We conclude for a simpler reason that even if more explicit notice was required, the lack of notice in this case did not rise to the level of plain error. Watson’s attorney reacted quickly to challenge the scope of the condition at issue. He effectively argued before the district court what there was to argue, presenting the same substantive objections subsequently raised on appeal. It is clear to us that the district court understood Watson’s position, but the judge responded clearly: “I disagree completely. So there it is.” It would not have made any difference if Watson and his attorney had been given an opportunity to return to the court to discuss the subject a few days later, or had been given more specific notice a few days in advance. The error, if there was any, did not affect Watson’s substantial rights. Accord United States v. Sullivan, 451 F.3d 884, 896 (D.C.Cir.2006) (rejecting a belated challenge to supervised release conditions “because there is no showing here that the judge would have imposed less onerous conditions even if [defendant] had been afforded ‘advance’ notice”); United States v.

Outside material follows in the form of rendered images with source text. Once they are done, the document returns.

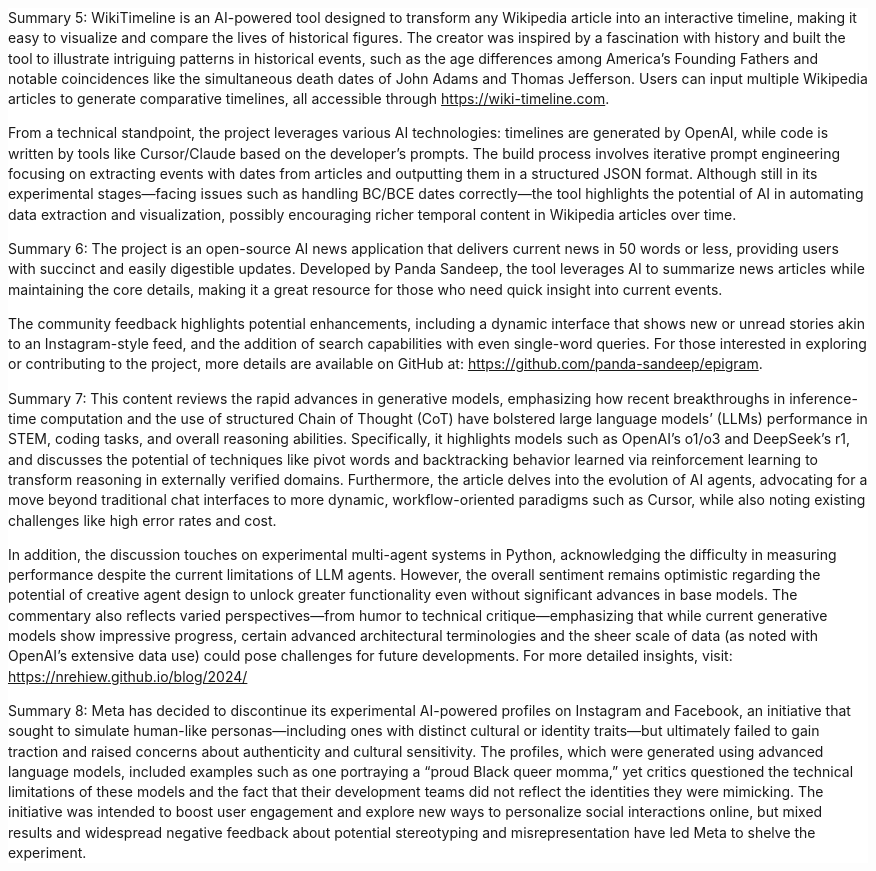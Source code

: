 Summary 5:
WikiTimeline is an AI-powered tool designed to transform any Wikipedia article into an interactive timeline, making it easy to visualize and compare the lives of historical figures. The creator was inspired by a fascination with history and built the tool to illustrate intriguing patterns in historical events, such as the age differences among America’s Founding Fathers and notable coincidences like the simultaneous death dates of John Adams and Thomas Jefferson. Users can input multiple Wikipedia articles to generate comparative timelines, all accessible through https://wiki-timeline.com.

From a technical standpoint, the project leverages various AI technologies: timelines are generated by OpenAI, while code is written by tools like Cursor/Claude based on the developer’s prompts. The build process involves iterative prompt engineering focusing on extracting events with dates from articles and outputting them in a structured JSON format. Although still in its experimental stages—facing issues such as handling BC/BCE dates correctly—the tool highlights the potential of AI in automating data extraction and visualization, possibly encouraging richer temporal content in Wikipedia articles over time.

Summary 6:
The project is an open-source AI news application that delivers current news in 50 words or less, providing users with succinct and easily digestible updates. Developed by Panda Sandeep, the tool leverages AI to summarize news articles while maintaining the core details, making it a great resource for those who need quick insight into current events.

The community feedback highlights potential enhancements, including a dynamic interface that shows new or unread stories akin to an Instagram-style feed, and the addition of search capabilities with even single-word queries. For those interested in exploring or contributing to the project, more details are available on GitHub at: https://github.com/panda-sandeep/epigram.

Summary 7:
This content reviews the rapid advances in generative models, emphasizing how recent breakthroughs in inference-time computation and the use of structured Chain of Thought (CoT) have bolstered large language models’ (LLMs) performance in STEM, coding tasks, and overall reasoning abilities. Specifically, it highlights models such as OpenAI’s o1/o3 and DeepSeek’s r1, and discusses the potential of techniques like pivot words and backtracking behavior learned via reinforcement learning to transform reasoning in externally verified domains. Furthermore, the article delves into the evolution of AI agents, advocating for a move beyond traditional chat interfaces to more dynamic, workflow-oriented paradigms such as Cursor, while also noting existing challenges like high error rates and cost.

In addition, the discussion touches on experimental multi-agent systems in Python, acknowledging the difficulty in measuring performance despite the current limitations of LLM agents. However, the overall sentiment remains optimistic regarding the potential of creative agent design to unlock greater functionality even without significant advances in base models. The commentary also reflects varied perspectives—from humor to technical critique—emphasizing that while current generative models show impressive progress, certain advanced architectural terminologies and the sheer scale of data (as noted with OpenAI’s extensive data use) could pose challenges for future developments. For more detailed insights, visit: https://nrehiew.github.io/blog/2024/

Summary 8:
Meta has decided to discontinue its experimental AI-powered profiles on Instagram and Facebook, an initiative that sought to simulate human-like personas—including ones with distinct cultural or identity traits—but ultimately failed to gain traction and raised concerns about authenticity and cultural sensitivity. The profiles, which were generated using advanced language models, included examples such as one portraying a “proud Black queer momma,” yet critics questioned the technical limitations of these models and the fact that their development teams did not reflect the identities they were mimicking. The initiative was intended to boost user engagement and explore new ways to personalize social interactions online, but mixed results and widespread negative feedback about potential stereotyping and misrepresentation have led Meta to shelve the experiment.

McKissic, 428 F.3d 719, 726 (7th Cir.2005) (affirming a condition of supervised release under plain error review despite the absence of due notice reasoning the district court could modify the condition at any time).
2. Substance of the Condition
The Sentencing Reform Act, as set forth in 18 U.S.C. § 3583(d), allows the district court to order a non-mandatory condition of supervised release, like the one featured here, if that condition:
(1) is reasonably related to the factors set forth in section 3553(a)(1), (a)(2)(B), (a)(2)(C), and (a)(2)(D);
(2) involves no greater deprivation of liberty than is reasonably necessary for the purposes set forth in section 3553(a)(2)(B), (a)(2)(C), and (a)(2)(D); and
(3) is consistent with any pertinent policy statements issued by the Sentencing Commission pursuant to 28 U.S.C. 994(a)[.]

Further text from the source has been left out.